A study completed by PrecisionLife and Ovation.io has uncovered genetic biomarkers that predict whether someone is likely to have a good or a poor response to treatment with glucagon-like peptide-1 receptor agonist (GLP-1) therapies.
A range of GLP-1 drugs have been used for treatment of type 2 diabetes for the last 20 years and more recently for treatment of obesity, as these therapies reduce blood glucose and induce weight loss. However, approximately 50% of patients stop taking these drugs within a year of being prescribed them and patient responses to these drugs are known to be variable.

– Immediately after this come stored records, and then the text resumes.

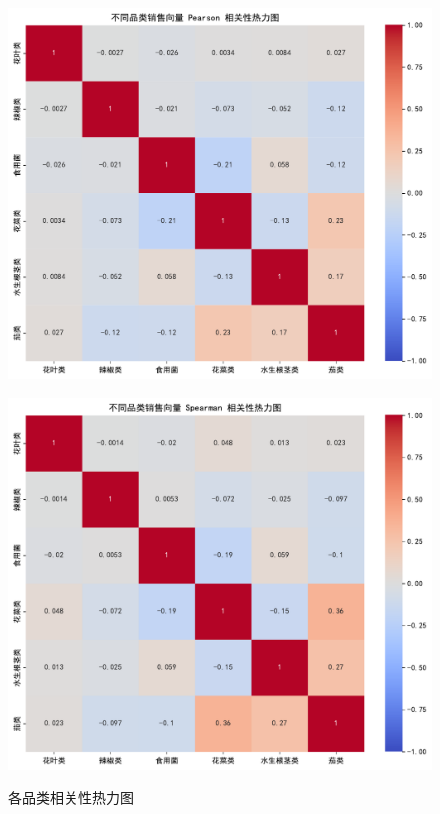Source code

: \documentclass{cumcmthesis} %
\begin{document}
\begin{figure}[H]
    \centering
    \begin{minipage}[c]{0.45\textwidth}
        \centering
        \includegraphics[width=\textwidth]{fig/category_pearson_correlation_heatmap.pdf}
        \label{fig:sample-figure-a}
    \end{minipage}
    \begin{minipage}[c]{0.45\textwidth}
        \centering
        \includegraphics[width=\textwidth]{fig/category_spearman_correlation_heatmap.pdf}
        \label{fig:sample-figure-b}
    \end{minipage}
    \caption{各品类相关性热力图}
    \label{fig:sample-figure}
\end{figure}
\end{document}
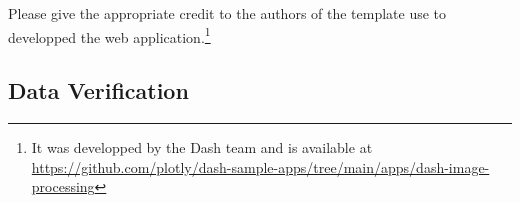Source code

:\documentclass[11pt]{article}
\begin{document}
            Please give the appropriate credit to the authors of the template use to developped the web application.\footnote{It was developped by the Dash team and is available
            at \url{https://github.com/plotly/dash-sample-apps/tree/main/apps/dash-image-processing}}


        \subsection{Data Verification}
    \newpage
    {
    \small

    \printbibliography
    }
\end{document}
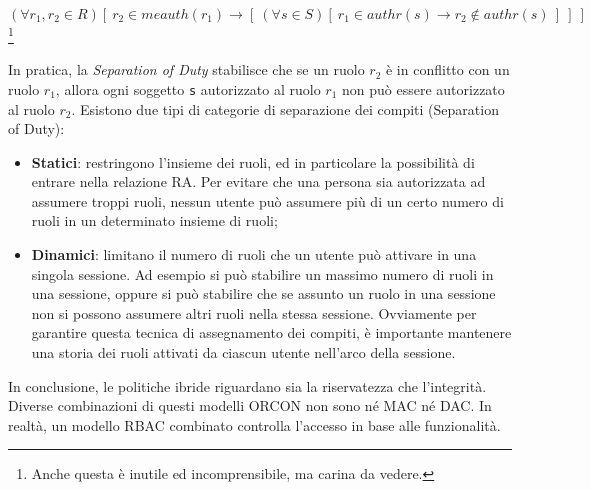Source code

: \[
    (\forall r_1, r_2 \in R) [ \ r_2 \in meauth(r_1) \rightarrow
            [ \ (\forall s \in S) [ \ r_1 \in authr(s) \rightarrow r_2 \notin authr(s) \ ] \ ] \ ]
\] \footnote{Anche questa è inutile ed incomprensibile, ma carina da vedere.}

In pratica, la \textit{Separation of Duty} stabilisce che
se un ruolo \(r_2\) è in conflitto con un ruolo \(r_1\),
allora ogni soggetto \verb|s| autorizzato al ruolo \(r_1\)
non può essere autorizzato al ruolo \(r_2\).
Esistono due tipi di categorie di separazione dei compiti (Separation of Duty):

\begin{itemize}
    \item \textbf{Statici}: restringono l'insieme dei ruoli, ed in particolare
          la possibilità di entrare nella
          relazione RA. Per evitare che una persona sia autorizzata ad assumere
          troppi ruoli, nessun
          utente può assumere più di un certo numero di ruoli in un determinato
          insieme di ruoli;
    \item \textbf{Dinamici}: limitano il numero di ruoli che un utente può
          attivare in una singola sessione.
          Ad esempio si può stabilire un massimo numero di ruoli in una sessione,
          oppure si può stabilire che se assunto un ruolo in una sessione non
          si possono assumere altri ruoli nella stessa
          sessione. Ovviamente per garantire questa tecnica di assegnamento
          dei compiti, è
          importante mantenere una storia dei ruoli attivati da ciascun
          utente nell'arco della sessione.
\end{itemize}

In conclusione, le politiche ibride riguardano sia la riservatezza che l'integrità.
Diverse combinazioni di questi modelli ORCON non sono né MAC né DAC.
In realtà, un modello RBAC combinato controlla l'accesso in base alle funzionalità.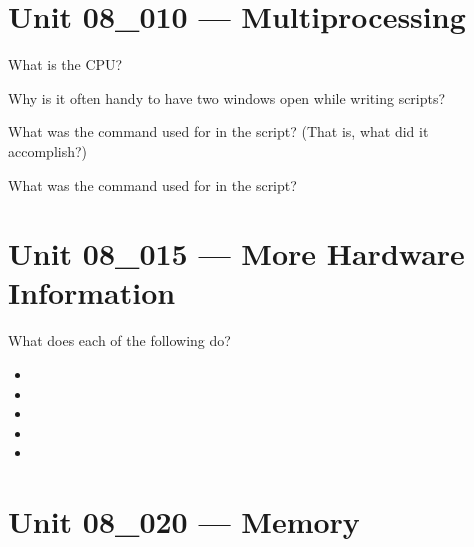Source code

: \documentclass[letterpaper,12pt]{exam}
\newcommand{\unit}{Unit 08}
\begin{document}
\begin {questions}

\section*{\unit\_010 --- Multiprocessing} %

\begin{samepage}
	\question What is the CPU?
	\vspace{5mm}
\end{samepage}

\begin{samepage}
\question Why is it often handy to have two windows open while writing scripts? 
\vspace{5mm}
\end{samepage}

\begin{samepage}
\question What was the  command used for in the script? (That is, what did it accomplish?)
\vspace{5mm}
\end{samepage}


\begin{samepage}
\question  What was the  command used for in the script?
\vspace{5mm}
\end{samepage}

\section*{\unit\_015 --- More Hardware Information}

\begin{samepage}
\question What does each of the following do? 
\begin{itemize}
\item {}
\vspace{5mm}
\item {}
\vspace{5mm}
\item {}
\vspace{5mm}
\item {}
\vspace{5mm}
\item {}
\vspace{5mm}
\end{itemize}
\end{samepage}

\section*{\unit\_020 --- Memory}


\end{questions}
\end{document}
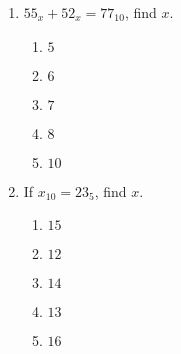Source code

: \begin{multicols}{2}
\begin{enumerate}[label={\arabic*.}]
\item \({55}_x + {52}_x = {77}_{10}\), find \(x\).
	\begin{enumerate}[label={\Alph*.}]
	\item \(5\)
	\item \(6\)
	\item \(7\)
	\item \(8\)
 	\item \(10\)
	\end{enumerate}
 
\item If \(x_{10} = {23}_5\), find \(x\). 
	\begin{enumerate}[label={\Alph*.}]
	\item \( 15\)
	\item \(12\)
	\item \(14\)
	\item \(13\)
 	\item \(16\)
	\end{enumerate}
 

\end{enumerate}
\end{multicols}
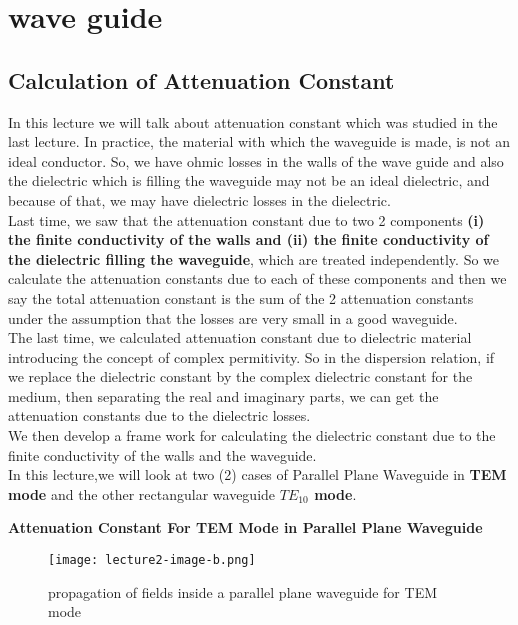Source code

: \chapter{wave guide}
\section{\textbf{Calculation of Attenuation Constant}}
In this lecture we will talk about attenuation constant which was studied in the last lecture. In practice, the material with which the waveguide is made, is not an ideal conductor. So, we have ohmic losses in the walls  of the wave guide and also the dielectric which is filling the waveguide may not be an ideal dielectric, and because of that, we may have dielectric losses in the dielectric.\\ Last time, we saw that the attenuation constant due to two {2} components \textbf{(i) the finite conductivity of the walls and (ii) the finite conductivity of the dielectric filling the waveguide}, which are treated independently. So we calculate the attenuation constants due to each of these components and then we say the total attenuation constant is the sum of the 2 attenuation constants under the assumption that the losses are very small in a good waveguide.\\ The last time, we calculated attenuation constant due to dielectric material introducing the concept of complex permitivity. So in the dispersion relation, if we replace the dielectric constant by the complex dielectric constant for the medium, then separating the real and imaginary parts, we can get the attenuation constants due to the dielectric losses.\\ We then develop a frame work for calculating the dielectric constant due to the finite conductivity of the walls and the waveguide.\\ In this lecture,we will look at two (2) cases of Parallel Plane Waveguide in \textbf{TEM mode} and the other rectangular waveguide \textbf{$TE_{10}$ mode}.\\

\begin{center}
	\textbf{Attenuation Constant For TEM Mode in Parallel Plane Waveguide}
\end{center}

\begin{figure}[H]
	\centering
	\texttt{[image: lecture2-image-b.png]}
	\caption{propagation of fields inside a parallel plane waveguide for TEM mode}
\end{figure}

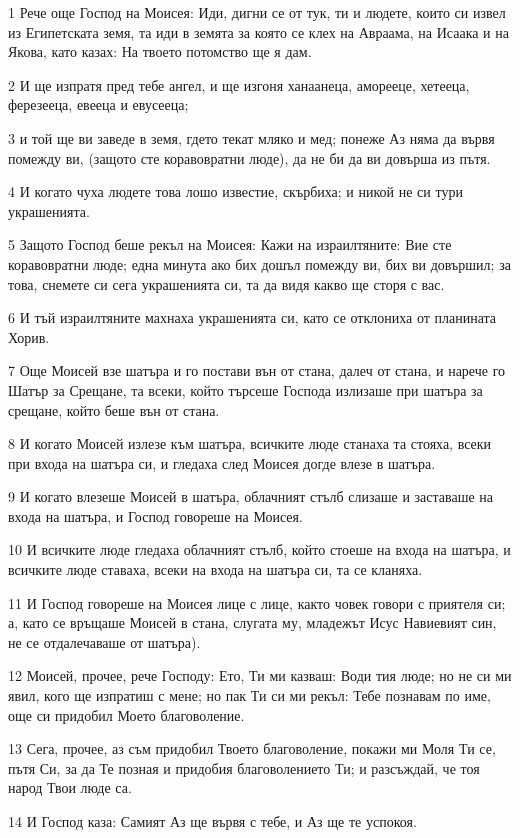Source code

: \par 1 Рече още Господ на Моисея: Иди, дигни се от тук, ти и людете, които си извел из Египетската земя, та иди в земята за която се клех на Авраама, на Исаака и на Якова, като казах: На твоето потомство ще я дам.
\par 2 И ще изпратя пред тебе ангел, и ще изгоня ханаанеца, аморееце, хетееца, ферезееца, евееца и евусееца;
\par 3 и той ще ви заведе в земя, гдето текат мляко и мед; понеже Аз няма да вървя помежду ви, (защото сте коравовратни люде), да не би да ви довърша из пътя.
\par 4 И когато чуха людете това лошо известие, скърбиха; и никой не си тури украшенията.
\par 5 Защото Господ беше рекъл на Моисея: Кажи на израилтяните: Вие сте коравовратни люде; една минута ако бих дошъл помежду ви, бих ви довършил; за това, снемете си сега украшенията си, та да видя какво ще сторя с вас.
\par 6 И тъй израилтяните махнаха украшенията си, като се отклониха от планината Хорив.
\par 7 Още Моисей взе шатъра и го постави вън от стана, далеч от стана, и нарече го Шатър за Срещане, та всеки, който търсеше Господа излизаше при шатъра за срещане, който беше вън от стана.
\par 8 И когато Моисей излезе към шатъра, всичките люде станаха та стояха, всеки при входа на шатъра си, и гледаха след Моисея догде влезе в шатъра.
\par 9 И когато влезеше Моисей в шатъра, облачният стълб слизаше и заставаше на входа на шатъра, и Господ говореше на Моисея.
\par 10 И всичките люде гледаха облачният стълб, който стоеше на входа на шатъра, и всичките люде ставаха, всеки на входа на шатъра си, та се кланяха.
\par 11 И Господ говореше на Моисея лице с лице, както човек говори с приятеля си; а, като се връщаше Моисей в стана, слугата му, младежът Исус Навиевият син, не се отдалечаваше от шатъра).
\par 12 Моисей, прочее, рече Господу: Ето, Ти ми казваш: Води тия люде; но не си ми явил, кого ще изпратиш с мене; но пак Ти си ми рекъл: Тебе познавам по име, още си придобил Моето благоволение.
\par 13 Сега, прочее, аз съм придобил Твоето благоволение, покажи ми Моля Ти се, пътя Си, за да Те позная и придобия благоволението Ти; и разсъждай, че тоя народ Твои люде са.
\par 14 И Господ каза: Самият Аз ще вървя с тебе, и Аз ще те успокоя.
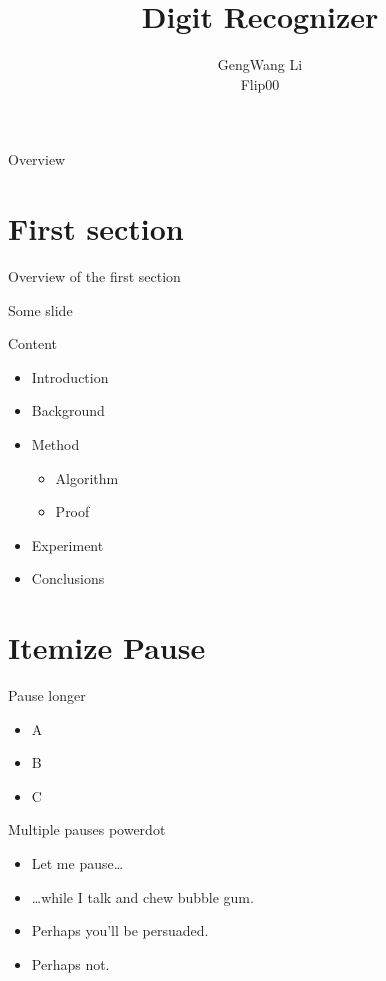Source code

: \documentclass[
 size=12pt,
 paper=smartboard, %
 mode=present, %
 display=slides, %
style=tuliplab,
pauseslide,
fleqn,leqno]{powerdot}
\title{Digit Recognizer}
\author{
GengWang Li
\\
Flip00 
}
\date{\gitCommitterDate}
\begin{document}
\maketitle 

\begin{slide}[toc=,bm=]{Overview}
\tableofcontents[content=sections]
\end{slide}
\section{First section}
\begin{slide}[toc=,bm=]{Overview of the first section}
\tableofcontents[content=currentsection,type=1]
\end{slide}
\begin{slide}{Some slide}
\end{slide}

\begin{slide}{Content}
  \begin{itemize}
    \item Introduction\pause
    \item Background
    \item Method \pause
      \begin{itemize}
      \item Algorithm
      \item Proof
      \end{itemize}
    \item Experiment
    \item Conclusions
  \end{itemize}
\end{slide}


\section{Itemize Pause}


\begin{slide}{Pause longer}
\begin{itemize}
\item A \pause
\item B \pause[2]
\item C
\end{itemize}
\end{slide}


\begin{slide}{Multiple pauses}
power\pause dot \pause
\begin{itemize}
\item Let me pause\ldots \pause
\item \ldots while I talk \pause and chew bubble gum. \pause
\item Perhaps you’ll be persuaded.
\item Perhaps not.
\end{itemize}
\end{slide}
\end{document}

Ovation is a U.S.-based genomic data company and PrecisionLife is a U.K.-based precision medicine-focused company that uses advanced data analysis and artificial intelligence to work out why some people respond differently to diseases and treatments. The two companies started a partnership at the end of last year to build genetic tools to predict which patients will benefit the most from GLP‑1 drugs.
Phase I of the collaborative study is now complete and included data from 4,600 patients being treated with GLP-1 therapies. Efficacy was defined by how well the drugs were able to lower body mass index (BMI) and glycated hemoglobin (HbA1c).
Overall, 2,500 genetic signatures linked to efficacy were generated and mapped to 1,100 genes. The researchers found 15 main genetic mechanisms linked to the efficacy of GLP-1 drugs in this cohort.
“Phase I of the PrecisionLife/Ovation collaboration demonstrated that we can identify genetic biomarkers associated with strong and weak responders to GLP-1 receptor agonist drugs and quantitatively predict the level of efficacy based on their degree of response measured by BMI and HbA1c changes,” explained Steve Gardner, PhD, CEO of PrecisionLife, in a press statement.
“While we see many known pathways, a number of the genes identified are outside of the ‘defined’ GLP-1 receptor agonist mechanisms of action and novel in the literature.”
The collaboration will now move into Phase II. As part of the next stage, the two companies plan to analyze data from 25,000 patients and include more phenotypic data.
“Results suggest that by combining Ovation’s unique normalized and standardized longitudinal data sets and clinical records with PrecisionLife’s mechanistic patient stratification analysis platform, we can identify specific combinations of genetic and biological drivers that create different ‘response-defined’ subgroups within this crucial therapeutic category,” said Curt Medeiros, CEO of Ovation.io.
“Matching patients to specific therapies based on their individual risk and response mechanisms, rather than treating them as a homogeneous population, enables more targeted, de-risked development programs and more accurate patient prescriptions.”